= Beginning of Section =

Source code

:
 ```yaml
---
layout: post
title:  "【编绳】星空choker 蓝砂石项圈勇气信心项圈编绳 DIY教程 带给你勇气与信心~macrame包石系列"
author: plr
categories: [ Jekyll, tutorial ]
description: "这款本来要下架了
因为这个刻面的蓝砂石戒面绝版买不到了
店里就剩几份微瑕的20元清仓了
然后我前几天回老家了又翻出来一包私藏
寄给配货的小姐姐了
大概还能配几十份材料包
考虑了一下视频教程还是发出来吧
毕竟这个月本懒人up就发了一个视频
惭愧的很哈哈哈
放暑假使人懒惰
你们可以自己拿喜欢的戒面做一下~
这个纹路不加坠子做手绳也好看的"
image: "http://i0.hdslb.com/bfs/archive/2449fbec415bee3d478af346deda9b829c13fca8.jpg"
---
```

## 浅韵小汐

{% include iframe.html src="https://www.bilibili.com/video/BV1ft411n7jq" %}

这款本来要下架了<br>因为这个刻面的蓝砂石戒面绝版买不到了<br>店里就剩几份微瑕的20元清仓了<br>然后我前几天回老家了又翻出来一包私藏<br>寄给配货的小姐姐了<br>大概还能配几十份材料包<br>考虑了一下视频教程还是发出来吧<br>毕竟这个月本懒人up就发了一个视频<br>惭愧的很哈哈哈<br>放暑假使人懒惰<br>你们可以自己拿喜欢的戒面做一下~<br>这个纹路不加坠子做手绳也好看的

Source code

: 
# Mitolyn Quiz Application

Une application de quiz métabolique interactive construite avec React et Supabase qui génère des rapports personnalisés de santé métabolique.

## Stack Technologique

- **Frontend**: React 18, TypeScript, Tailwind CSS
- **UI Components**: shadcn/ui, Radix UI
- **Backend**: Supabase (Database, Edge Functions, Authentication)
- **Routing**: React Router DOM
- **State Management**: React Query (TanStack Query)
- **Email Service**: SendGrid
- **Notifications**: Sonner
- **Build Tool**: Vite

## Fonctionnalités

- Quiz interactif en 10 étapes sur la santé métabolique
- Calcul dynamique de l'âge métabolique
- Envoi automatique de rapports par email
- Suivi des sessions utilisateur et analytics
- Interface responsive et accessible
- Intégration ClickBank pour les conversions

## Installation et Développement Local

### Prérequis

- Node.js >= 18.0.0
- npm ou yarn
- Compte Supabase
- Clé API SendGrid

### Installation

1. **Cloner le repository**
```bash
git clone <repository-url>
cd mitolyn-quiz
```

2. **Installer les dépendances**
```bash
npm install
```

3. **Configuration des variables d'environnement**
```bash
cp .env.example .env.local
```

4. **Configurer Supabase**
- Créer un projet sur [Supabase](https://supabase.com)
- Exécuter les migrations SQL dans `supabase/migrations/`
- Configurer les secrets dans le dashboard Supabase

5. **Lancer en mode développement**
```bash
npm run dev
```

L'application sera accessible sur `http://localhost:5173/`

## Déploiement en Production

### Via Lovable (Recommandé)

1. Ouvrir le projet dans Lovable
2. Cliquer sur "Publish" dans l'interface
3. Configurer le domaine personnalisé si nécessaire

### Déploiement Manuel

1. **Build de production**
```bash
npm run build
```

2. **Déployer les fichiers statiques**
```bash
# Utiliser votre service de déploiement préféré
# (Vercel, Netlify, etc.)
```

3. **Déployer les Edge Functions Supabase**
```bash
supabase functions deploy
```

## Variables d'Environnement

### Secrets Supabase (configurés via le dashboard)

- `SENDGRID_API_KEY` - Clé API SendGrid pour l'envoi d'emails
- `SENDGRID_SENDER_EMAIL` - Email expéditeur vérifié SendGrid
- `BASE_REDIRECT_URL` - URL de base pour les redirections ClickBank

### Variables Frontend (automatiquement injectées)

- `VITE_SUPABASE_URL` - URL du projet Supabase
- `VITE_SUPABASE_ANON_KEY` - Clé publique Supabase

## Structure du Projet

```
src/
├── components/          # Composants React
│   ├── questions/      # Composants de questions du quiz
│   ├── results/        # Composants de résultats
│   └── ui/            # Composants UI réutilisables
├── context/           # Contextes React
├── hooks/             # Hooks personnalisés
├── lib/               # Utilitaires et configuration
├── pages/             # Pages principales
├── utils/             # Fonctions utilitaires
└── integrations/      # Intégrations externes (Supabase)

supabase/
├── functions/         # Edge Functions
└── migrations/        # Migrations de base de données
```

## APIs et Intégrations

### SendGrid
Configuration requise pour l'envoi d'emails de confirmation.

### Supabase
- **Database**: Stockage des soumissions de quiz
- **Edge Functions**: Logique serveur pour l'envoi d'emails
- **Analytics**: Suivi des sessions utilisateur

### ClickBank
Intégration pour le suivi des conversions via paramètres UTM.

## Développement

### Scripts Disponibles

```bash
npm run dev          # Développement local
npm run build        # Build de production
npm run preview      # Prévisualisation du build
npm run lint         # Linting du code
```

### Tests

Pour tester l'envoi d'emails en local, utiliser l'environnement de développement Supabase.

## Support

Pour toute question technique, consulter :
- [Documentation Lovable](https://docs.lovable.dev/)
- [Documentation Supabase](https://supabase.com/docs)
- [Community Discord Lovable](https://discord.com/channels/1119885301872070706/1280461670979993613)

= End of Section =

The word to look for is "放暑假使人懒惰"; copy out every line of the entries that holds it.

放暑假使人懒惰
这款本来要下架了<br>因为这个刻面的蓝砂石戒面绝版买不到了<br>店里就剩几份微瑕的20元清仓了<br>然后我前几天回老家了又翻出来一包私藏<br>寄给配货的小姐姐了<br>大概还能配几十份材料包<br>考虑了一下视频教程还是发出来吧<br>毕竟这个月本懒人up就发了一个视频<br>惭愧的很哈哈哈<br>放暑假使人懒惰<br>你们可以自己拿喜欢的戒面做一下~<br>这个纹路不加坠子做手绳也好看的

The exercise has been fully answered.